A propósito de pão torrado, recordo um episódio de uma amiga que nos veio visitar no ano passado, estava eu internada no hospital a aguentar a gravidez mais uns tempos. Queria fazer uma tosta e por mensagens lá lhe expliquei onde estava a torradeira e onde ligava. Ela responde-me depois a dizer que a tosta tinha ficado um pouco queimada, que talvez tenha rodado o botão para uma temperatura demasiado alta. Pedi-lhe para me enviar uma fotografia e… tinha usado o grelhador! Chorámos a rir.
É que aqui há, de facto, muita coisa diferente e a mais diferente de todas as coisas como nós as conhecemos são os botões e instruções dos aparelhos e electrodomésticos, que estão somente em japonês.
Quando cá cheguei perdia um bom tempo a descobrir onde é que se puxava o autoclismo. A maioria das casas-de-banho públicas, mais propriamente as sanitas, parecem cockpits! Entre esguicho de frente e esguicho de trás, música clássica ou som de água a correr, tampo mais quente ou mais frio, botão de emergência ou “flush”, era fazer “um, dó, li, tá” e rezar para que não entrasse o INEM cá do sítio. Com o tempo e uma série de tentativas-erro estou pro.
Felizmente sou das que se ri de si própria, fruto do meu lado desastrado de longa data, e embora os japoneses não olhem muito para o vizinho do lado deve ser tentador observar uma “gaijin” (estrangeira) despistada. Fomos pela primeira vez à aula de natação da Ma-chan. De carro fica a uns 5 minutos de casa. Lá os sapatos ficam sempre à porta (bem como na nossa casa, nas casas dos outros, em algumas lojas e restaurantes, em pavilhões e ginásios, etc.) e há um rol de procedimentos a seguir. Os japoneses são os mestres das regras, cumprem-nas à risca e de cada vez que se faz uma inscrição ou um registo temos que as ler e interiorizar.
Primeiro dia na piscina e lá fui eu de sapatos para o balneário. Estava tão focada em tudo o resto que tinha para fazer que os tomei como parte do corpo e, claro, só me apercebi do erro quando já estávamos de saída, ao olhar para os pés de meias das outras mães e crianças. Ninguém me disse nada. Ao todo somos cinco (dez) na aula e todos os bebés têm de usar braçadeiras, levando-me a acreditar que mesmo assim irão aprender a não se afogar e a nadar sozinhos. Também aqui tudo é diferente e tem o seu tempo de adaptação.
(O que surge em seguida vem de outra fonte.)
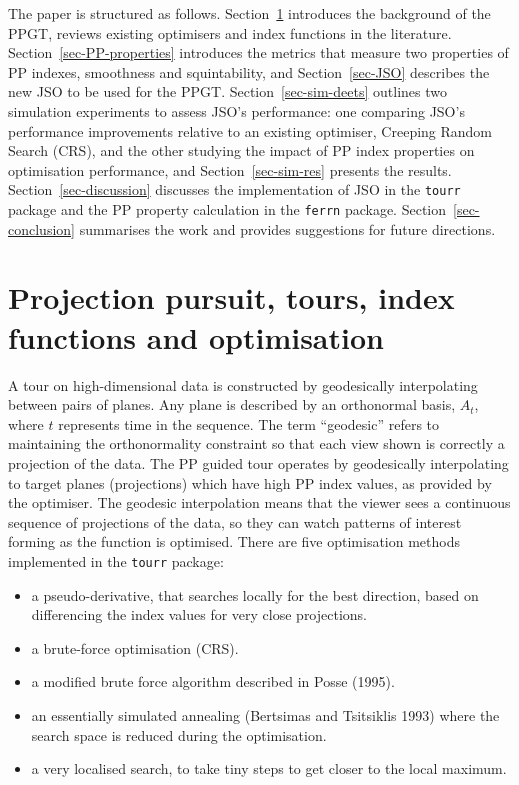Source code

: \documentclass[
  12pt,
]{interact}
\providecommand{\tightlist}{%
  \setlength{\itemsep}{0pt}\setlength{\parskip}{0pt}}\usepackage{longtable,booktabs,array}
\theoremstyle{plain}
\begin{document}
The paper is structured as follows. Section~\ref{sec-background}
introduces the background of the PPGT, reviews existing optimisers and
index functions in the literature. Section~\ref{sec-PP-properties}
introduces the metrics that measure two properties of PP indexes,
smoothness and squintability, and Section~\ref{sec-JSO} describes the
new JSO to be used for the PPGT. Section~\ref{sec-sim-deets} outlines
two simulation experiments to assess JSO's performance: one comparing
JSO's performance improvements relative to an existing optimiser,
Creeping Random Search (CRS), and the other studying the impact of PP
index properties on optimisation performance, and
Section~\ref{sec-sim-res} presents the results.
Section~\ref{sec-discussion} discusses the implementation of JSO in the
\texttt{tourr} package and the PP property calculation in the
\texttt{ferrn} package. Section~\ref{sec-conclusion} summarises the work
and provides suggestions for future directions.

\section{Projection pursuit, tours, index functions and
optimisation}\label{sec-background}

A tour on high-dimensional data is constructed by geodesically
interpolating between pairs of planes. Any plane is described by an
orthonormal basis, \(A_t\), where \(t\) represents time in the sequence.
The term ``geodesic'' refers to maintaining the orthonormality
constraint so that each view shown is correctly a projection of the
data. The PP guided tour operates by geodesically interpolating to
target planes (projections) which have high PP index values, as provided
by the optimiser. The geodesic interpolation means that the viewer sees
a continuous sequence of projections of the data, so they can watch
patterns of interest forming as the function is optimised. There are
five optimisation methods implemented in the \texttt{tourr} package:

\begin{itemize}
\tightlist
\item
  a pseudo-derivative, that searches locally for the best direction,
  based on differencing the index values for very close projections.
\item
  a brute-force optimisation (CRS).
\item
  a modified brute force algorithm described in Posse (1995).
\item
  an essentially simulated annealing (Bertsimas and Tsitsiklis 1993)
  where the search space is reduced during the optimisation.
\item
  a very localised search, to take tiny steps to get closer to the local
  maximum.
\end{itemize}
\end{document}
Tempo é o que não falta aos caçadores de Pokémons. A febre chegou há uns meses e mantém-se. Os japoneses têm uma flexibilidade no pescoço acima da média, o que faz com que o queixo colado ao peito, quer seja para dormir ou olhar para o telemóvel, seja uma forte característica. Durante uns dias um dos nossos passatempos, quando andávamos na rua, era adivinhar se estavam a caçar alguma coisa. São discretos, silenciosos e geralmente movimentam-se sozinhos. Há várias zonas de caça que incluem jardins e no outro dia fomos a um à beira-rio com pinhal, circuito para caminhar e parque infantil. Parecia um jardim de zombies onde o único som que se ouvia era o dos pássaros a cantar e os nossos passos a pisar a caruma. Nem uma criança pequenina a gritar os fez perder a concentração. Nós fomos aproveitar o sol e o facto de estarmos juntos enquanto eles continuaram a deambular pela sombra das árvores.
Por cá vou continuando a apreciar a natureza e a vida a mudar gradualmente. Sim, porque o tempo passa e nós vamos mudando com ele, devagarinho, acatadamente, sem pressa de chegar a lado nenhum.
VISTO DE FORA
Nas notícias por aqui… Foi mostrada a jovens desportistas a fotografia de Cristiano Ronaldo com o seu Buda no jardim como sendo um mau exemplo e foi-lhes dito para terem mais cuidado com o que colocam nas redes sociais.
Sabia que por cá… nas ruas a batata doce assada substitui as nossas castanhas quentes e boas.
Um número surpreendente: o número 4 é um número de azar pois um dos seus significados é morte (“shi”). Na maioria dos hospitais e hotéis o quarto nº4 é omitido assim como na numeração dos apartamentos saltam do 3 para o 5.